Again, this type of language is very typical for evolutionary conclusions.
Lots of assumptions and guess work based on those assumptions, which are based on presuppositions. This is not empirical science!
But hey, it gets even better my friends.
take a read...
"Tropical ecosystems of South America were surprisingly different 60 million years ago," said Bloch. "It was a rainforest, like today, but it was even hotter and the cold-blooded reptiles were all substantially larger. The result was, among other things, the largest snakes the world has ever seen... and hopefully ever will."
OK, first of all, there is absolutely no empirical proof for such outrageous ages. the dating methods used are extremely unreliable and the dates reached are not based on actual rock dating, but rather these ages are based exclusively on evolutionary assumptions based on presuppositions! yes, I can prove this beyond doubt.
I actually will start a new thread exposing these useless dating methods and I will use evolutionary scientists themselves to make the point! For the purposes of this particular post, let's leave the dating behind for now.
Secondly, I would like to talk to the person who was there over
60 million years ago, and I would love to ask him exactly how warm the weather was back then! LOL! My friend, there is no way of knowing what temperatures or climates were in the assumed 60 millions years in the past! This stuff is all assumed! I can prove it, just read what the evolutionists say next...

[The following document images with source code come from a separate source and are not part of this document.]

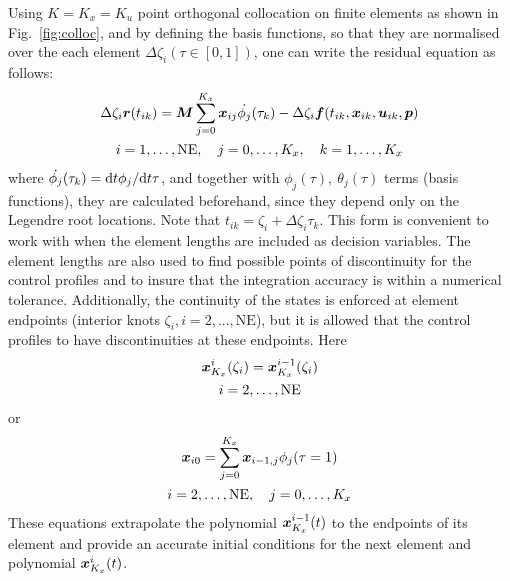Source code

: Using $K = K_{x} = K_{u}$ point orthogonal collocation on finite elements as shown
in Fig.~\ref{fig:colloc}, and by defining the basis functions, so that they
are normalised over the each element $\Delta\zeta_{i}(\tau\in[0,1])$,
one can write the residual equation as follows:
\begin{gather}
\Delta\zeta_{i}\ve{r}(t_{ik}) =
\ve{M}\sum_{j=0}^{K_{x}}\ve{x}_{ij}\dot{\phi_{j}}(\tau_{k}) -
\Delta\zeta_{i}\ve{f}(t_{ik},\ve{x}_{ik},\ve{u}_{ik},\ve{p})\\
i=1,\ldots,\textrm{NE}, \quad j=0,\ldots,K_{x}, \quad k=1,\ldots,K_{x}
\nonumber  
\end{gather}
where $\dot{\phi_{j}}(\tau_{k}) = \textnormal{\text{d}}{}t\phi_{j}/\textnormal{\text{d}}{}t\tau$, and
together with $\phi_{j}(\tau),~\theta_{j}(\tau)$ terms (basis
functions), they are calculated beforehand, since they depend only on
the Legendre root locations. Note that
$t_{ik} = \zeta_{i} + \Delta\zeta_{i}\tau_{k}$. This form is
convenient to work with when the element lengths are included as
decision variables. The element lengths are also used to find possible
points   of discontinuity for the control profiles and to insure that
the integration accuracy is within a numerical tolerance. Additionally,
the continuity of the states is enforced at element endpoints
(interior knots $\zeta_{i},i=2,...,\mathrm{NE}$), but it is allowed that
the control profiles to have discontinuities at these endpoints. Here
\begin{gather}
\ve{x}_{K_{x}}^{i}(\zeta_{i}) = \ve{x}_{K_{x}}^{i-1}(\zeta_{i})\\
i=2,\ldots,\textrm{NE}\nonumber
\end{gather}or
\begin{gather}
\ve{x}_{i0} = \sum_{j=0}^{K_{x}}\ve{x}_{i-1,j}\phi_{j}(\tau=1)\\
i=2,\ldots,\textrm{NE}, \quad j=0,\ldots,K_{x}\nonumber 
\end{gather}
These equations extrapolate the polynomial
$\ve{x}_{K_{x}}^{i-1}(t)$ to the endpoints of its element and provide an
accurate initial conditions for the next element and polynomial
$\ve{x}_{K_{x}}^{i}(t)$. 

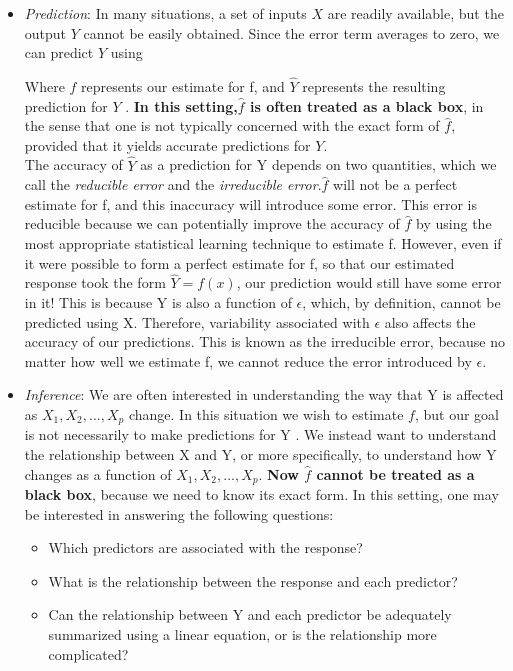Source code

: \documentclass[12pt,a4paper]{article}
\begin{document}
\begin{itemize}
\item \textit{Prediction}: In many situations, a set of inputs $X$ are readily available, but the output $Y$ cannot be easily obtained. Since the error term averages to zero, we can predict $Y$ using
\begin{center}
\end{center}
Where $\hat{f}$ represents our estimate for f, and $\hat{Y}$ represents the resulting prediction for $Y$ . \textbf{In this setting,$\hat{f}$ is often treated as a black box}, in the sense that one is not typically concerned with the exact form of $\hat{f}$, provided that it yields accurate predictions for $Y$.\\
\newline
The accuracy of $\hat{Y}$ as a prediction for Y depends on two quantities, which we call the \textit{reducible error} and the \textit{irreducible error}.$\hat{f}$ will not be a perfect estimate for f, and this inaccuracy will introduce some error. This error is reducible because we can potentially improve the accuracy of $\hat{f}$ by using the most appropriate statistical learning technique to estimate f. However, even if it were possible to form a perfect estimate for f, so that our estimated response took the form $\hat{Y}=f(x)$, our prediction would still have some error in it! This is because Y is also a function of $\epsilon$, which, by definition, cannot be predicted using X. Therefore, variability associated with $\epsilon$ also affects the accuracy of our predictions. This is known as the irreducible error, because no matter how well we estimate f, we cannot reduce the error introduced by $\epsilon$.

\item \textit{Inference}: We are often interested in understanding the way that Y is affected as $X_{1},X_{2},...,X_{p}$ change. In this situation we wish to estimate $f$, but our goal is not necessarily to make predictions for Y . We instead want to understand the relationship between X and Y, or more specifically, to understand how Y changes as a function of $X_{1},X_{2},...,X_{p}$. \textbf{Now $\hat{f}$ cannot be treated as a black box}, because we need to know its exact form. In this setting, one may be interested in answering the following questions:
\begin{itemize}
\item Which predictors are associated with the response? 
\item What is the relationship between the response and each predictor? 
\item Can the relationship between Y and each predictor be adequately summarized using a linear equation, or is the relationship more complicated?
\end{itemize}
\end{itemize}
\end{document}
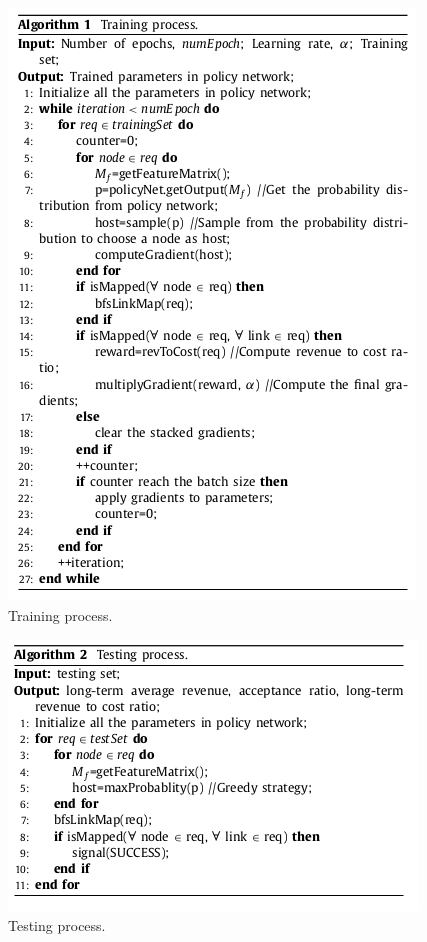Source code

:\documentclass[12pt]{article}
\begin{document}
\begin{figure}[t!] \label{alg:1}
	\includegraphics[width=\linewidth]{fig3}
	\caption{Training process.}
\end{figure}
\begin{figure}[t!] \label{alg:2}
	\includegraphics[width=\linewidth]{fig4}
	\caption{Testing process.}
\end{figure}
\end{document}
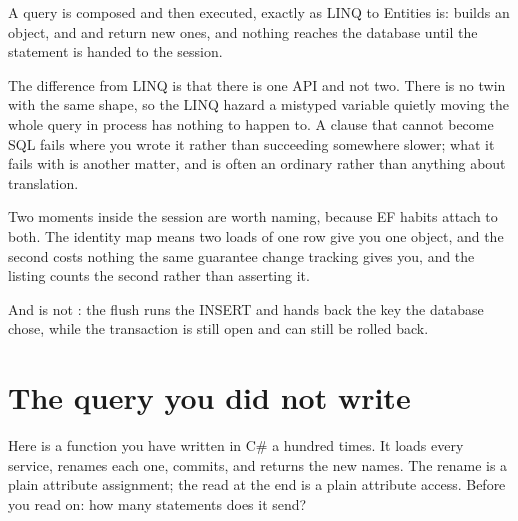 A query is composed and then executed, exactly as LINQ to Entities is:
 builds an object,  and  and
 return new ones, and nothing reaches the database until
the statement is handed to the session.


The difference from LINQ is that there is one API and not two. There is no
 twin with the same shape, so the LINQ hazard \dash{} a
mistyped variable quietly moving the whole query in process \dash{} has
nothing to happen to. A clause that cannot become SQL fails where you wrote
it rather than succeeding somewhere slower; what it fails with is another
matter, and is often an ordinary  rather than anything
about translation.

Two moments inside the session are worth naming, because EF habits attach
to both. The identity map means two loads of one row give you one object,
and the second costs nothing \dash{} the same guarantee change tracking
gives you, and the listing counts the second rather than asserting it.


And  is not : the flush runs the INSERT and
hands back the key the database chose, while the transaction is still open
and can still be rolled back.



\section{The query you did not write}
\label{sec:ch10-expire}

Here is a function you have written in C\# a hundred times. It loads every
service, renames each one, commits, and returns the new names. The rename is
a plain attribute assignment; the read at the end is a plain attribute
access. Before you read on: how many statements does it send?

"The temperature estimation shows that a tropical rainforest, like Cerrejon, lived at a temperature of 32°C, five degrees above the upper limit of temperature for tropical rainforest in modern times," said Carlos Jaramillo, a palaeobotanist ad the Smithsonian Topical Research Institute. "These data challenge the view that tropical vegetation lives near its climatic optimum and it has profound implications in understanding the effect of current global warming on tropical plants."
Wow! so in order for the evolutionists to get the
correct assumed (oxymoron anyone?) temperatures for this snake to grow so huge, they are forced to challenge empirically known temperature limits for tropical rainforest in modern times!! What??!!
Amazing! In other words what we see today is not possible because if it were this snake could not be as long as it is!! LOL!